There are universities filled with academic departments of all kinds: physics, math, sociology, music, political science, philosophy, oceanography, education, and so forth. You get the picture. We have these academic discipline-based divisions in America. Yet, statistical records that compare American education of kindergarten through the university level show that American kids today are less knowledgeable than their parents! How can that be? Don’t we have a National Science Foundation pumping billions into research and educational activities? Don’t we have associations like the AAAS, the AMS and the AGU to foster education in the technical disciplines?

The answer to all the above is yes; billions and billions of dollars spent over the decades since the end of WWII have gone into educating Americans. To what avail? Our national ranking nears the bottom of the other industrialized countries according to some objective set of metrics. There was an initiative a few years ago at the NSF called CDI (Cyber-enabled Discovery and Innovation). To my mind this was a great concept, an initiative to foster innovation backed by money (funding). However, I think that the NSF bureaucracy got in the way of its stated desire to seek out innovation and discovery by having uncreative people in charge of determining what was a creative concept and what was not.
[NB: the review committee is made up of heads of departments within NSF, tethered to the protection of their specialized areas of concern]. It did not seem that the NSF sought to leapfrog into the future for new out-of-the-box creative thinking but sought to infuse (or tweek) with a bit more cash what is already done in the way of research, relabeling new activities as CDI.

How can America improve the education of the next generation so that it is smarter and more creative than the present generation? The idea was suggested to me by the title of a book written in Europe about 20 years ago: “The Discipline of Creativity.” Maybe we need to think about how to create academic disciplines (or departments) along non-traditional lines: the Department of Innovation, the Department of Creativity, the Department of Discovery, and the Department of Improvization.

Students and their teachers and professors can earn certificates in, innovation, creativity, discovery or improvisation, along with their tradition BA, MA or PhD from a traditional, societally accepted discipline.

Personally, I think Sparetime University (STU) is one of those undisciplined non-traditional approaches to fostering out-of the-box thinking.

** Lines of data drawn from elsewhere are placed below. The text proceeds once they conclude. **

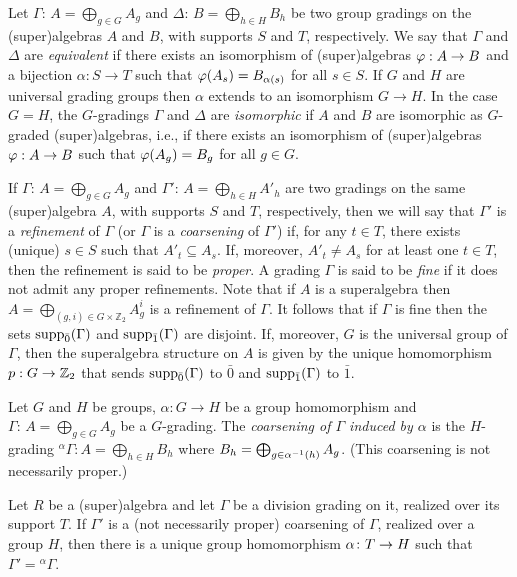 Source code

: Let $\Gamma:\,A=\bigoplus_{g\in G} A_g$ and $\Delta:\,B=\bigoplus_{h\in H} B_h$ be two group gradings on the (super)algebras $A$ and $B$, with supports $S$ and $T$, respectively.
We say that $\Gamma$ and $\Delta$ are {\em equivalent} if there exists an isomorphism of (super)algebras $\varphi: A\to B$ and a bijection $\alpha: S\to T$ such that $\varphi(A_s)=B_{\alpha(s)}$ for all $s\in S$. If $G$ and $H$ are universal grading groups then $\alpha$ extends to an isomorphism $G\to H$. In the case $G=H$, the $G$-gradings $\Gamma$ and $\Delta$ are {\em isomorphic} if $A$ and $B$ are isomorphic as $G$-graded (super)algebras, i.e., if there exists an isomorphism of (super)algebras $\varphi: A\to B$ such that $\varphi(A_g)=B_g$ for all $g\in G$.

If $\Gamma:\,A=\bigoplus_{g\in G} A_g$ and $\Gamma':\,A=\bigoplus_{h\in H} A'_h$ are two gradings on the same (super)algebra $A$, with supports $S$ and $T$, respectively, then we will say that $\Gamma'$ is a {\em refinement} of $\Gamma$ (or $\Gamma$ is a {\em coarsening} of $\Gamma'$) if, for any $t\in T$, there exists (unique) $s\in S$ such that $A'_t\subseteq A_s$. If, moreover, $A'_t\ne A_s$ for at least one $t\in T$, then the refinement is said to be {\em proper}. A grading $\Gamma$ is said to be {\em fine} if it does not admit any proper refinements. 
Note that if $A$ is a superalgebra then $A=\bigoplus_{(g,i)\in G\times\mathbb{Z}_2}A_g^i$ is a refinement of $\Gamma$. 
It follows that if $\Gamma$ is fine then the sets $\operatorname{supp}_{\bar{0}}(\Gamma)$ and $\operatorname{supp}_{\bar{1}}(\Gamma)$ are disjoint. 
If, moreover, $G$ is the universal group of $\Gamma$, then the superalgebra structure on $A$ is given by the unique homomorphism $p: G \to \mathbb{Z}_2$ 
that sends $\operatorname{supp}_{\bar{0}}(\Gamma)$ to $\bar 0$ and $\operatorname{supp}_{\bar{1}}(\Gamma)$ to $\bar 1$.

\begin{defi}
	Let $G$ and $H$ be groups, $\alpha:G\to H$ be a group homomorphism and $\Gamma:\,A=\bigoplus_{g\in G} A_g$ be a $G$-grading. The \emph{coarsening of $\Gamma$ induced by $\alpha$} is the $H$-grading ${}^\alpha \Gamma: A= \bigoplus_{h\in H} B_h$ where
	$ B_h = \bigoplus_{g\in \alpha^{-1} (h)} A_g$. (This coarsening is not necessarily proper.)
\end{defi}

\begin{lemma}\label{lemma:div-grd-unvrsl-grp}
    Let $R$ be a (super)algebra and let $\Gamma$ be a division grading on it, realized over its support $T$. 
    If $\Gamma'$ is a (not necessarily proper) coarsening of $\Gamma$, realized over a group $H$, then there is a unique group homomorphism $\alpha\colon T \to H$ such that $\Gamma' = {}^\alpha \Gamma$.
\end{lemma}

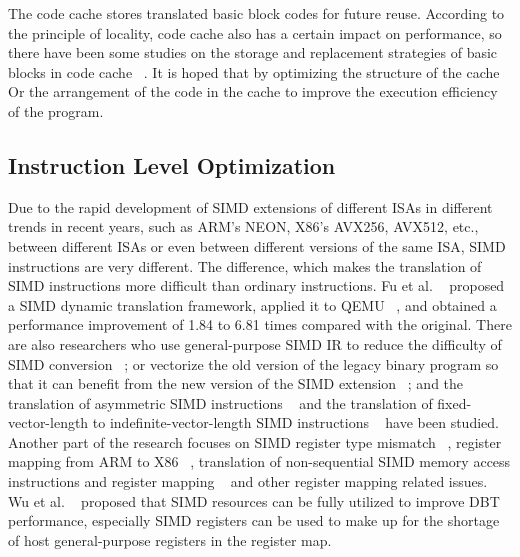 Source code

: The code cache stores translated basic block codes for future reuse.
According to the principle of locality, code cache also has a certain impact on performance, so there have been some studies on the storage and replacement strategies of basic blocks in code cache ~\cite{Reddi2007PersistentCC}\cite{ChenWei2014}\cite{Wang2016AGP}.
It is hoped that by optimizing the structure of the cache Or the arrangement of the code in the cache to improve the execution efficiency of the program.

\subsection{Instruction Level Optimization}
Due to the rapid development of SIMD extensions of different ISAs in different trends in recent years, such as ARM's NEON, X86's AVX256, AVX512, etc., between different ISAs or even between different versions of the same ISA, SIMD instructions are very different.
The difference, which makes the translation of SIMD instructions more difficult than ordinary instructions.
Fu et al. ~\cite{Fu2018EfficientAR} proposed a SIMD dynamic translation framework, applied it to QEMU ~\cite{DBLP:conf/usenix/Bellard05}, and obtained a performance improvement of 1.84 to 6.81 times compared with the original.
There are also researchers who use general-purpose SIMD IR to reduce the difficulty of SIMD conversion ~\cite{Michel2011SpeedingupSI}\cite{Fu2015ImprovingSC}; or vectorize the old version of the legacy binary program so that it can benefit from the new version of the SIMD extension ~\cite{Lin2019ExploitingVP}; and the translation of asymmetric SIMD instructions ~\cite{Liu2019ExploitingSA} and the translation of fixed-vector-length to indefinite-vector-length SIMD instructions ~\cite{Fu2019TranslatingTS} have been studied.
Another part of the research focuses on SIMD register type mismatch ~\cite{Li2006OptimizingDB}, register mapping from ARM to X86 ~\cite{Liu2017ExploitingAS}\cite{Hong2018ImprovingSP}, translation of non-sequential SIMD memory access instructions and register mapping ~\cite{Fu2017DynamicTO} and other register mapping related issues.
Wu et al. ~\cite{Wu2021EffectiveEO} proposed that SIMD resources can be fully utilized to improve DBT performance, especially SIMD registers can be used to make up for the shortage of host general-purpose registers in the register map.

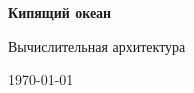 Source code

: \begin{titlepage}
  \centering
  \vspace*{2cm}
  {\LARGE\bfseries Кипящий океан\par}
  \vspace{0.8cm}
  {\Large Вычислительная архитектура\par}
  \vfill
  {\large \today\par}
\end{titlepage}
\clearpage

\clearpage
\tableofcontents
\clearpage
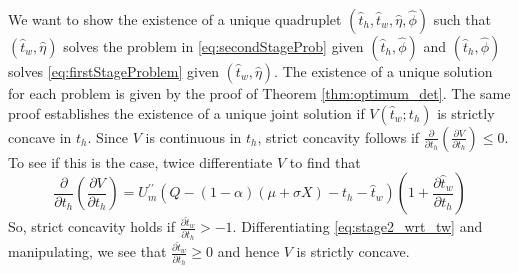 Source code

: \documentclass[12pt,a4paper,british]{article}
\makeatletter
\newenvironment{proof}[1][\proofname]{\par
    \normalfont\topsep6\p@\@plus6\p@\relax
    \trivlist
    \itemindent\parindent
    \item[\hskip\labelsep
          \scshape
      #1]\ignorespaces
  }{%
    \endtrivlist\@endpefalse
  }
\providecommand{\proofname}{Proof}
\makeatother
\begin{document}


\begin{proof}
We want to show the existence of a unique quadruplet $\left( \hat{t}_{h},\hat{t}_{w}, \hat{\eta},\hat{\phi}\right)$ such that $\left( \hat{t}_{w}, \hat{\eta}\right)$ solves the problem in \eqref{eq:secondStageProb} given $\left( \hat{t}_{h},\hat{\phi}\right)$ and $\left( \hat{t}_{h},\hat{\phi}\right)$ solves \eqref{eq:firstStageProblem} given $\left( \hat{t}_{w},\hat{\eta}\right)$. The existence of a unique solution for each problem is given by the proof of Theorem \ref{thm:optimum_det}. The same proof establishes the existence of a unique joint solution if $V\left(\hat{t}_{w};t_{h}\right)$ is strictly concave in $t_{h}$. Since $V$ is continuous in $t_{h}$, strict concavity follows if $\frac{\partial}{\partial t_{h}}\left(\frac{\partial V}{\partial t_{h}}\right) \leq 0$. To see if this is the case, twice differentiate $V$ to find that%
\begin{equation*}
\frac{\partial}{\partial t_{h}}\left(\frac{\partial V}{\partial t_{h}}\right) = U_{m}^{\prime\prime} \left(Q - \left(1 - \alpha\right) \left(\mu + \sigma X\right) - t_{h} - \hat{t}_{w} \right) \left( 1 + \frac{\partial\hat{t}_{w}}{\partial t_{h}}\right)
\end{equation*}
So, strict concavity holds if $\frac{\partial\hat{t}_{w}}{\partial t_{h}} > -1$. Differentiating \eqref{eq:stage2_wrt_tw} and manipulating, we see that  $\frac{\partial\hat{t}_{w}} {\partial t_{h}} \geq 0$ and hence $V$ is strictly concave. 


\end{proof}
\end{document}
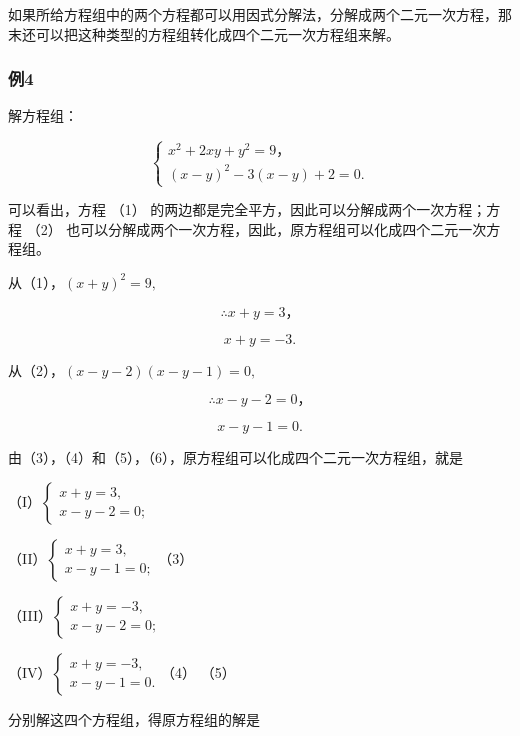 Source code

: 如果所给方程组中的两个方程都可以用因式分解法，分解成两个二元一次方程，那末还可以把这种类型的方程组转化成四个二元一次方程组来解。

\subsubsection{例4}

解方程组：

\[
\left\{ \begin{array}{l} x ^ {2} + 2 x y + y ^ {2} = 9\text{，} \\ (x - y) ^ {2} - 3 (x - y) + 2 = 0. \end{array} \right. \tag{1}
\]

 可以看出，方程 （1）
的两边都是完全平方，因此可以分解成两个一次方程；方程 （2）
也可以分解成两个一次方程，因此，原方程组可以化成四个二元一次方程组。

 从（1），\((x + y)^{2} = 9,\)

\[
\therefore x + y = 3\text{，} \tag{3}
\]

\[
x + y = - 3. \tag{4}
\]

从（2），\((x - y - 2)(x - y - 1) = 0,\)

\[
\therefore x - y - 2 = 0\text{，} \tag{5}
\]

\[
x - y - 1 = 0. \tag{6}
\]

由（3），（4）和（5），（6），原方程组可以化成四个二元一次方程组，就是

（I）\(\left\{ \begin{array}{l} x + y = 3, \\ x - y - 2 = 0; \end{array} \right.\)

（II）\(\left\{ \begin{array}{l} x + y = 3, \\ x - y - 1 = 0; \end{array} \right.\)（3）

（III）\(\left\{ \begin{array}{l} x + y = -3, \\ x - y - 2 = 0; \end{array} \right.\)

（IV）\(\left\{ \begin{array}{l} x + y = -3, \\ x - y - 1 = 0. \end{array} \right.\)（4）
（5）

分别解这四个方程组，得原方程组的解是

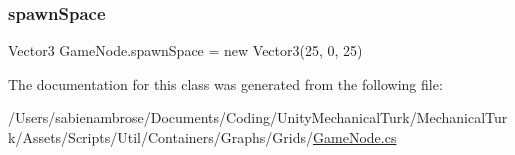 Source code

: \mbox{\label{class_game_node_a77a1bb6b3f3feaf660ae439ffd2eb416}} 
\subsubsection{\texorpdfstring{spawn\+Space}{spawnSpace}}
{\footnotesize\ttfamily Vector3 Game\+Node.\+spawn\+Space = new Vector3(25, 0, 25)}



The documentation for this class was generated from the following file\+:\begin{DoxyCompactItemize}
\item 
/\+Users/sabienambrose/\+Documents/\+Coding/\+Unity\+Mechanical\+Turk/\+Mechanical\+Turk/\+Assets/\+Scripts/\+Util/\+Containers/\+Graphs/\+Grids/\mbox{\hyperlink{_game_node_8cs}{Game\+Node.\+cs}}\end{DoxyCompactItemize}
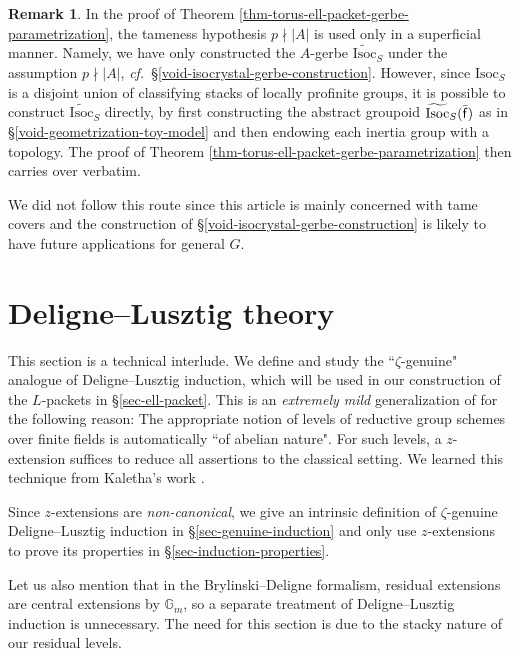 \documentclass[10pt,english,reqno]{amsart}
\newcommand{\residue}{\textnormal{\textsf{f}}}
\newcommand{\Isoc}{\mathrm{Isoc}}
\theoremstyle{definition}
\newtheorem{rem}[subsubsection]{Remark}
\numberwithin{equation}{section}
\theoremstyle{void}
\begin{document}
\begin{rem}
\label{rem-torus-parametrization-discussion}
In the proof of Theorem \ref{thm-torus-ell-packet-gerbe-parametrization}, the tameness hypothesis $p\nmid |A|$ is used only in a superficial manner. Namely, we have only constructed the $A$-gerbe $\widetilde{\Isoc}_S$ under the assumption $p\nmid |A|$, \emph{cf.}~\S\ref{void-isocrystal-gerbe-construction}. However, since $\Isoc_S$ is a disjoint union of classifying stacks of locally profinite groups, it is possible to construct $\widetilde{\Isoc}_S$ directly, by first constructing the abstract groupoid $\widetilde{\Isoc}_S(\bar{\residue})$ as in \S\ref{void-geometrization-toy-model} and then endowing each inertia group with a topology. The proof of Theorem \ref{thm-torus-ell-packet-gerbe-parametrization} then carries over verbatim.

We did not follow this route since this article is mainly concerned with tame covers and the construction of \S\ref{void-isocrystal-gerbe-construction} is likely to have future applications for general $G$.
\end{rem}





\section{Deligne--Lusztig theory}

This section is a technical interlude. We define and study the ``$\zeta$-genuine" analogue of Deligne--Lusztig induction, which will be used in our construction of the $L$-packets in \S\ref{sec-ell-packet}. This is an \emph{extremely mild} generalization of \cite{MR393266} for the following reason: The appropriate notion of levels of reductive group schemes
over finite fields is automatically ``of abelian nature". For such levels, a $z$-extension suffices to reduce all assertions to the classical setting. We learned this technique from Kaletha's work \cite{kaletha2022}.

Since $z$-extensions are \emph{non-canonical}, we give an intrinsic definition of $\zeta$-genuine Deligne--Lusztig induction in \S\ref{sec-genuine-induction} and only use $z$-extensions to prove its properties in \S\ref{sec-induction-properties}.

Let us also mention that in the Brylinski--Deligne formalism, residual extensions are central extensions by $\mathbb G_m$, so a separate treatment of Deligne--Lusztig induction is unnecessary. The need for this section is due to the stacky nature of our residual levels.
\end{document}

It is not rocket science but is a way to share as well as create knowledge, free to the recipients, and taken in at will, independent of time, place and level of education. So, STU will foster the non-traditional academic disciplines of creativity, innovation, discovery and improvisation. Maybe this can help America (and other countries as well) climb back toward single digit rankings in various categories of levels of knowledge, including but clearly not limited to science and math.